# Muay Thai and Jiu Jitsu support



## dbertsch18

I recently started a gofundme project to help me get more training gear and pay my monthly gym fees. I know a lot of people can't afford to donate and that's more than understandable as I can't afford it myself thanks for checking out this post and good luck to those out there grinding!

http://www.gofundme.com/mmatraining


----------



## Life B Ez

I'd consider this if 
1. You explained why your job can't cover it
2. You put realistic prices for thai pads and gloves. $180 is absurd. I don't think I've ever paid that. Combined possibly if you went top of the line gear. But you're on go fund me asking for money to buy top end gear.

I'd go talk to the gym owner and offer to clean the mats or help out in the gym.
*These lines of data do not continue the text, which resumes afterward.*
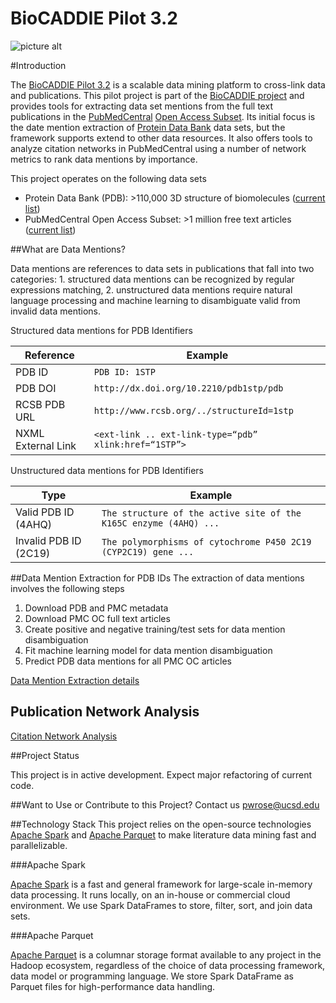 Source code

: BioCADDIE Pilot 3.2
====

![picture alt](https://github.com/rcsb/BioCaddiePilot32/blob/master/src/main/resources/biocaddie-logo.png)

#Introduction

The [BioCADDIE Pilot 3.2](https://biocaddie.org/group/pilot-project/pilot-project-3-2-development-citation-and-data-access-metrics-applied-rcsb/) is a scalable data mining platform to cross-link data and publications. This pilot project is part of the [BioCADDIE project](https://biocaddie.org/) and provides tools for extracting data set mentions from the full text publications in the [PubMedCentral](http://www.ncbi.nlm.nih.gov/pmc/) [Open Access Subset](http://www.ncbi.nlm.nih.gov/pmc/tools/openftlist/). Its initial focus is the date mention extraction of [Protein Data Bank](http://www.rcsb.org/) data sets, but the framework supports extend to other data resources. It also offers tools to analyze citation networks in PubMedCentral using a number of network metrics to rank data mentions by importance.

This project operates on the following data sets

* Protein Data Bank (PDB): >110,000 3D structure of biomolecules ([current list](http://www.rcsb.org/pdb/search/smartSubquery.do?experimentalMethod=ignore&smartSearchSubtype=HoldingsQuery&moleculeType=ignore))
* PubMedCentral Open Access Subset: >1 million free text articles ([current list](http://www.ncbi.nlm.nih.gov/pmc/?term=open+access[filter]))

##What are Data Mentions?

Data mentions are references to data sets in publications that fall into two categories: 1. structured data mentions can be recognized by regular expressions matching, 2. unstructured data mentions require natural language processing and machine learning to disambiguate valid from invalid data mentions.

Structured data mentions for PDB Identifiers

Reference          | Example
------------------ |---------
PDB ID             | `PDB ID: 1STP`
PDB DOI            | `http://dx.doi.org/10.2210/pdb1stp/pdb`
RCSB PDB URL       | `http://www.rcsb.org/../structureId=1stp`
NXML External Link | `<ext-link .. ext-link-type=“pdb” xlink:href=“1STP”>`


Unstructured data mentions for PDB Identifiers

Type                       | Example
-------------------------- | -------------
Valid PDB ID (4AHQ)        | `The structure of the active site of the K165C enzyme (4AHQ) ...`
Invalid PDB ID (2C19)      | `The polymorphisms of cytochrome P450 2C19 (CYP2C19) gene ...`


##Data Mention Extraction for PDB IDs
The extraction of data mentions involves the following steps

1. Download PDB and PMC metadata
2. Download PMC OC full text articles
3. Create positive and negative training/test sets for data mention disambiguation
4. Fit machine learning model for data mention disambiguation
5. Predict PDB data mentions for all PMC OC articles

[Data Mention Extraction details](https://github.com/rcsb/BioCaddiePilot32/blob/master/src/main/resources/DataMention.md)

## Publication Network Analysis

[Citation Network Analysis](https://github.com/rcsb/BioCaddiePilot32/blob/master/src/main/resources/NetworkAnalysis.md)

##Project Status

This project is in active development. Expect major refactoring of current code.

##Want to Use or Contribute to this Project?
Contact us <pwrose@ucsd.edu>

##Technology Stack
This project relies on the open-source technologies [Apache Spark][Spark] and [Apache Parquet][Parquet] to make literature data mining fast and parallelizable.

###Apache Spark

[Apache Spark][Spark] is a fast and general framework for large-scale in-memory data processing. It runs locally, on an in-house or commercial cloud environment. We use Spark DataFrames to store, filter, sort, and join data sets.

###Apache Parquet

[Apache Parquet][Parquet] is a columnar storage format available to any project in the Hadoop ecosystem, regardless of the choice of data processing framework, data model or programming language. We store Spark DataFrame as Parquet files for high-performance data handling.

[Spark]: https://spark.apache.org/
[Parquet]: https://parquet.apache.org/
That would get you a lot further than gofundme.


----------



## Joabbuac

Never bought my own thai pads or head guard... 

Why not use the clubs thai pads?, i can see your club has them in your picture. and go buy a piece of shit gi off ebay too, cost a lot less, you say this is your passion, so it shouldn't matter. 

A lot of great fighters out there have come from far far less than you and do not resort to begging on the internet. 

I don't think you will make your target (I hope you don't make your target) But i also don't think $500 covers what you are asking for, 

Monthy fee $150
Headgear $180
Thai Pads $180
Gi $100

$610 

With that monthly fee... hell, just take a few months off, do cardio... save the money, buy the equipment.


----------